Preliminary June Consumer Sentiment decreases to 82.7

by Calculated Risk on 6/14/2013 09:55:00 AM

Consumer Sentiment
Click on graph for larger image.

The preliminary Reuters / University of Michigan consumer sentiment index for June decreased to 82.7 from the May reading of 84.5.

This was below the consensus forecast of 84.5 and reverses some of the large increase last month. Sentiment has generally been improving following the recession - with plenty of ups and downs - and one big spike down when Congress threatened to "not pay the bills" in 2011.

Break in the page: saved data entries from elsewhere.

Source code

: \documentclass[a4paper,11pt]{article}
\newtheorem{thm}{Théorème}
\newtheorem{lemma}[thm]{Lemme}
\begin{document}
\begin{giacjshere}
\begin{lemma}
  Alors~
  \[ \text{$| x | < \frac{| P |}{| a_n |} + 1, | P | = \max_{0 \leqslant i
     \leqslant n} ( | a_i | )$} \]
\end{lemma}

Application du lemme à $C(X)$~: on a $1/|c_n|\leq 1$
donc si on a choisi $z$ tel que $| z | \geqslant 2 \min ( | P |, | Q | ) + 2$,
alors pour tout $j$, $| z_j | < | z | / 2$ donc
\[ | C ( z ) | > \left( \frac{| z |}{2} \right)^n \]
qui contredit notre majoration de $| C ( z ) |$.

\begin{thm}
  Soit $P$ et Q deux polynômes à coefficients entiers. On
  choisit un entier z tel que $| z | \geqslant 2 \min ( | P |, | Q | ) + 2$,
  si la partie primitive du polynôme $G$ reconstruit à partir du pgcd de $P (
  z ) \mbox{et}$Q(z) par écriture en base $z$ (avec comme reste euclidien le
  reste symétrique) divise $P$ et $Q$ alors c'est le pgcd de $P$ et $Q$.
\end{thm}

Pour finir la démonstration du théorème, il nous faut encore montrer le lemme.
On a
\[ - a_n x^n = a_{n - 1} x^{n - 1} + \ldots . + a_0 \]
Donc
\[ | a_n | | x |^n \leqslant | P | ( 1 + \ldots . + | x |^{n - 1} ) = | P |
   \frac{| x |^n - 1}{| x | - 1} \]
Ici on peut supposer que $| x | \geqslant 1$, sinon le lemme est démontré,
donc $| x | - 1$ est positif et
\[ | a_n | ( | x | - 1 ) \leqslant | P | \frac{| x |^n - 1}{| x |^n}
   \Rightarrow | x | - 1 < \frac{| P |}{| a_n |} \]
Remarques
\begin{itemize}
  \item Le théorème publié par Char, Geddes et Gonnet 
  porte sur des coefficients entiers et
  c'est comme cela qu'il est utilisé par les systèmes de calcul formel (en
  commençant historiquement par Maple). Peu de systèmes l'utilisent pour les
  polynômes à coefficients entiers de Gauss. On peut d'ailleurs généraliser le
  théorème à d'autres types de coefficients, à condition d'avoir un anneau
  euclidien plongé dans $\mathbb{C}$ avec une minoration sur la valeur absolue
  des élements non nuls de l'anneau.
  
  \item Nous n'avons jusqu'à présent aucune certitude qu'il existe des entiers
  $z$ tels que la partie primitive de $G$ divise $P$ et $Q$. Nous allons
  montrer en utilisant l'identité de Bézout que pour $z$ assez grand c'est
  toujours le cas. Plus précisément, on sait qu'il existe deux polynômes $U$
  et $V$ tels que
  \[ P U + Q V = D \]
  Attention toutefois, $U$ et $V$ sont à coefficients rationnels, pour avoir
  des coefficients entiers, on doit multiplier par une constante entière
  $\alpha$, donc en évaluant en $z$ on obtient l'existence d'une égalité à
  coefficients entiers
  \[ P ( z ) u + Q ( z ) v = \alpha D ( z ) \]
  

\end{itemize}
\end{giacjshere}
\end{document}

Fed: Industrial Production unchanged in May

by Calculated Risk on 6/14/2013 09:15:00 AM

From the Fed: Industrial production and Capacity Utilization

Industrial production was unchanged in May after having decreased 0.4 percent in April. In May, manufacturing production rose 0.1 percent after falling in each of the previous two months, and the output at mines increased 0.7 percent. The gains in manufacturing and mining were offset by a decrease of 1.8 percent in the output of utilities. At 98.7 percent of its 2007 average, total industrial production in May was 1.6 percent above its year-earlier level. The rate of capacity utilization for total industry edged down 0.1 percentage point to 77.6 percent, a rate 0.2 percentage point below its level of a year earlier and 2.6 percentage points below its long-run (1972–2012) average.
emphasis added
Capacity Utilization Click on graph for larger image.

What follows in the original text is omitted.